*** Opening Given records ***
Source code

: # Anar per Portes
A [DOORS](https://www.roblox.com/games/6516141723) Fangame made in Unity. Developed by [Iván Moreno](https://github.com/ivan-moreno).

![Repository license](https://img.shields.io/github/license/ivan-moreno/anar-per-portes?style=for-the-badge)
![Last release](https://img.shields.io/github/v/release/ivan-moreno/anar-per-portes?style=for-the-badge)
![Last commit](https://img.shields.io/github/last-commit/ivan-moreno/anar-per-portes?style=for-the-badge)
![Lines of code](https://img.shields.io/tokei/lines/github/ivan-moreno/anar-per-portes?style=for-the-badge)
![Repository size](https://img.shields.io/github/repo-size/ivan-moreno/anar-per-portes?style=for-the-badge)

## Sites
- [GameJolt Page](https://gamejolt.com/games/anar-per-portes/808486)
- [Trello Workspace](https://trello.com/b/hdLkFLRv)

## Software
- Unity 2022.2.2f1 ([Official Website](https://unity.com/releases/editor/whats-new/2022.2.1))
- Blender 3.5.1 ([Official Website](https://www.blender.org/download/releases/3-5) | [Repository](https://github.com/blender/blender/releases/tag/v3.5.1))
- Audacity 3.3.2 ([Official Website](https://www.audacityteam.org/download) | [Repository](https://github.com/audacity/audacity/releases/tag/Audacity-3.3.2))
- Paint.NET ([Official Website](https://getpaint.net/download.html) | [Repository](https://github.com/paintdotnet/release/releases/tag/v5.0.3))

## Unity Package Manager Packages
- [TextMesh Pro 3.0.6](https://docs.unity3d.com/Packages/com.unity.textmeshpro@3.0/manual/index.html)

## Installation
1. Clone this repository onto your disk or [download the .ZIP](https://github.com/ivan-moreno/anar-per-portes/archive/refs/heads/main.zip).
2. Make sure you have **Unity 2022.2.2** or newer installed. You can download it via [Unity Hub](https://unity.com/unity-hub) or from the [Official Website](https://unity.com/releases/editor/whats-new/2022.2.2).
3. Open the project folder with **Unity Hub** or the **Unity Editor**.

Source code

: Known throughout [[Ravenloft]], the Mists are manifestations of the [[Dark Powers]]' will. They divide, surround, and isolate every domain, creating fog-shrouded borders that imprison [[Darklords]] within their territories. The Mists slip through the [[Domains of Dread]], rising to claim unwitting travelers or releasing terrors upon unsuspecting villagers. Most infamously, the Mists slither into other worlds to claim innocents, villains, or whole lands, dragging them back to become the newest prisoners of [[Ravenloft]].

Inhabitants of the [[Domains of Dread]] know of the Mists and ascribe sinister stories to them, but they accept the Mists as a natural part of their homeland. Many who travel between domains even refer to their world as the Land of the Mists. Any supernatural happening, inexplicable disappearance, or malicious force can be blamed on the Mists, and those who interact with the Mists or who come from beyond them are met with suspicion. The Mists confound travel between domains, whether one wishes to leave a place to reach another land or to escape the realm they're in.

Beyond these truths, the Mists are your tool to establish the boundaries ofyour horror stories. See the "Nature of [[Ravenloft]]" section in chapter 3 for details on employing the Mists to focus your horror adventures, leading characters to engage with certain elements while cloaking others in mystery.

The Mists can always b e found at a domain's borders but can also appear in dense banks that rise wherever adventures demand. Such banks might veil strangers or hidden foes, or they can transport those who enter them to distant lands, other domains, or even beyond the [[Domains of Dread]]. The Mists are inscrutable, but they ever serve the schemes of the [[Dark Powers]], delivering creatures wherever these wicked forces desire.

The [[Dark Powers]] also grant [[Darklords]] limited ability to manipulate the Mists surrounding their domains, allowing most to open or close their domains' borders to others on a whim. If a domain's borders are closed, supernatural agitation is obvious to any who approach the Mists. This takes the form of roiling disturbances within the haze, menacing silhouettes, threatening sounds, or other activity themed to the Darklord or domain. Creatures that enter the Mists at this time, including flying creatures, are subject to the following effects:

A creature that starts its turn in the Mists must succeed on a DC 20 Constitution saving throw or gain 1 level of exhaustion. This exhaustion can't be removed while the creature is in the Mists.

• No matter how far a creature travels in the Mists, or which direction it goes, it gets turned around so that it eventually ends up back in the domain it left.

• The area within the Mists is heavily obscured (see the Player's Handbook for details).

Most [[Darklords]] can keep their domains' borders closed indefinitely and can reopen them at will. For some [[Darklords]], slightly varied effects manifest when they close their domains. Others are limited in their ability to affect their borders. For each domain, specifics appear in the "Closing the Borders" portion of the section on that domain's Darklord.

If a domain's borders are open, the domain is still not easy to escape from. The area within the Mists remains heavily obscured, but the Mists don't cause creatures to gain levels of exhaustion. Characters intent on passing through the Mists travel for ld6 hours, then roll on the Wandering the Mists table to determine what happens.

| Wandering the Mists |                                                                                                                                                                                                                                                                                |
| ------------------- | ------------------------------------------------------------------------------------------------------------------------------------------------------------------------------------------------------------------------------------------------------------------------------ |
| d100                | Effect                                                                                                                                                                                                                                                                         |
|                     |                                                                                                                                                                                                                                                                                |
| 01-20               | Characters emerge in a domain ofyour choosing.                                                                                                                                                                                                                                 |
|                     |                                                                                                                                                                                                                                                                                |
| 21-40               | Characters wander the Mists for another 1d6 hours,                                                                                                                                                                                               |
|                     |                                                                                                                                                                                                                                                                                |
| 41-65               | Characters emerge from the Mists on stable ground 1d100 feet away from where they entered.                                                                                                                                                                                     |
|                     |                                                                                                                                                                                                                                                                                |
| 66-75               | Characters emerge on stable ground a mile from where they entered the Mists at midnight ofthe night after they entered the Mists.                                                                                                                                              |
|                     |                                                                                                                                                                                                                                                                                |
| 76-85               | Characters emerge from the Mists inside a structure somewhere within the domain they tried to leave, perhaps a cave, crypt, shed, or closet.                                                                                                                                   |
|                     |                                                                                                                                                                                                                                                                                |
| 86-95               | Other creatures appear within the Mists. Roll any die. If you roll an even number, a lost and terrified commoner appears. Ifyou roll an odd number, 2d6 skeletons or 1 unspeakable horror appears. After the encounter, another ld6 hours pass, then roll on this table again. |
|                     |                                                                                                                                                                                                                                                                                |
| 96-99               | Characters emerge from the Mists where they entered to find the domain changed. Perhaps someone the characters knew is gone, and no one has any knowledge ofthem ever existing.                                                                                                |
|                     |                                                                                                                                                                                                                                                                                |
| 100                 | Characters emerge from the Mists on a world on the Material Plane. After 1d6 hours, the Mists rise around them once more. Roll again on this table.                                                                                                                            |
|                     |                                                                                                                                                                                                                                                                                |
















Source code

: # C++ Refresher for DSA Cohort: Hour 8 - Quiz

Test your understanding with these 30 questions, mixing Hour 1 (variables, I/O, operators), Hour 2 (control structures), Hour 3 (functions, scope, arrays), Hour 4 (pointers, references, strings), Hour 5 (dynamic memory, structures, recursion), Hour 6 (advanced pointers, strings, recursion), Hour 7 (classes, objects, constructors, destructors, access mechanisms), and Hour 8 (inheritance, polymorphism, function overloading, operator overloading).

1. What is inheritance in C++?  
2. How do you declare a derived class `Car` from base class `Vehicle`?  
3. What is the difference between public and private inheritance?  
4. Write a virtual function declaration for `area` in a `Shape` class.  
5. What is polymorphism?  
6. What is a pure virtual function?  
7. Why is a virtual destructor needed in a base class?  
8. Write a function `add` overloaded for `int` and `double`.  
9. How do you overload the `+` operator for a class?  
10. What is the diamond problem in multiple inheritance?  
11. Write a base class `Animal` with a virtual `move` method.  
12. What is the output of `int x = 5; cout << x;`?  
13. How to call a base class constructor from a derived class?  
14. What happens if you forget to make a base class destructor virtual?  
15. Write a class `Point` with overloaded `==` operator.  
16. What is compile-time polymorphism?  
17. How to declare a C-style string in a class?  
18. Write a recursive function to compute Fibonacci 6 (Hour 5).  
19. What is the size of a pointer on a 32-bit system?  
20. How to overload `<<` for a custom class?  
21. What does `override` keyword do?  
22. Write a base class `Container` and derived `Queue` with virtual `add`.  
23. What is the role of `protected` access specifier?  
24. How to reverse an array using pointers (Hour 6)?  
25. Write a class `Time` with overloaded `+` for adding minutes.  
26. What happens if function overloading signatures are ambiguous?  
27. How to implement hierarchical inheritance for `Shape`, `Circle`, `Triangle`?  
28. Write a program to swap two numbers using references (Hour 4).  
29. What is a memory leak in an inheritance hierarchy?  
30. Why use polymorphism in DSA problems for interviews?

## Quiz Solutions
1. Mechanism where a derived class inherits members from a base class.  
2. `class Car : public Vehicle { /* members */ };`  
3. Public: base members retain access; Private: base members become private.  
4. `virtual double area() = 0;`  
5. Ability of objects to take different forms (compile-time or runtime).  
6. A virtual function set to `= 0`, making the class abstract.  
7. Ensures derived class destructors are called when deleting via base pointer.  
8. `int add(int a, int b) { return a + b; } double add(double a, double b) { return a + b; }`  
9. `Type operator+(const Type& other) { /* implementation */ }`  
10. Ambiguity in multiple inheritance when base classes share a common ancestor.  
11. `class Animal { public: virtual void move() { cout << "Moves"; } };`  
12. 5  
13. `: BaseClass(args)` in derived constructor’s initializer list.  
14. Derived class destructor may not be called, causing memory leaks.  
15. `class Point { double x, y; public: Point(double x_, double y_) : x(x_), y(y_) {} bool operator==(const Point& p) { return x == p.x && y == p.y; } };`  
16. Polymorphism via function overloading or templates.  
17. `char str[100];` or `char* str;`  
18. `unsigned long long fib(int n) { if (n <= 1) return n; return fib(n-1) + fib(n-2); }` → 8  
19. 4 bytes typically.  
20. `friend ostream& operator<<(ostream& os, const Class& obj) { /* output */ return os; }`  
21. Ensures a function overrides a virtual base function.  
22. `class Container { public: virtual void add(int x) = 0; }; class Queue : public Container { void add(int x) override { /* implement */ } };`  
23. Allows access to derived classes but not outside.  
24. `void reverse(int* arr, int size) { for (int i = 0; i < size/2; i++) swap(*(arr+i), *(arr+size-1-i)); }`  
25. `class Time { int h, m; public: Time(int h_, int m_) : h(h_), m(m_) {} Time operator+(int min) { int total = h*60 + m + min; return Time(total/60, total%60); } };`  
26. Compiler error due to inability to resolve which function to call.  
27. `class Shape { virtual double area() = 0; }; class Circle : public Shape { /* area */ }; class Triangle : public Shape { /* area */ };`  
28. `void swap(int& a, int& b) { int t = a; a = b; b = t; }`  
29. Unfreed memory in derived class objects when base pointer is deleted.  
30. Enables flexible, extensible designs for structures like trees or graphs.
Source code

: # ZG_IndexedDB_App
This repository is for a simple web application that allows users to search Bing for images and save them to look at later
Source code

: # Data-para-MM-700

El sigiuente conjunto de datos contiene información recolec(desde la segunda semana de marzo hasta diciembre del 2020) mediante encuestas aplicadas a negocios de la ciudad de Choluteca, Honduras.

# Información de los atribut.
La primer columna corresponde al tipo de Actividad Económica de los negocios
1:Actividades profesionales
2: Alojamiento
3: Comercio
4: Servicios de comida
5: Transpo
*** Closing Given records ***
§ **Work item**: Take the line that holds "swap(int& a, int&" as the first and the last line of the material as the final one. Print that span exactly, both ends included.

§ **Output of the exercise**:
28. `void swap(int& a, int& b) { int t = a; a = b; b = t; }`  
29. Unfreed memory in derived class objects when base pointer is deleted.  
30. Enables flexible, extensible designs for structures like trees or graphs.
Source code

: # ZG_IndexedDB_App
This repository is for a simple web application that allows users to search Bing for images and save them to look at later
Source code

: # Data-para-MM-700

El sigiuente conjunto de datos contiene información recolec(desde la segunda semana de marzo hasta diciembre del 2020) mediante encuestas aplicadas a negocios de la ciudad de Choluteca, Honduras.

# Información de los atribut.
La primer columna corresponde al tipo de Actividad Económica de los negocios
1:Actividades profesionales
2: Alojamiento
3: Comercio
4: Servicios de comida
5: Transpo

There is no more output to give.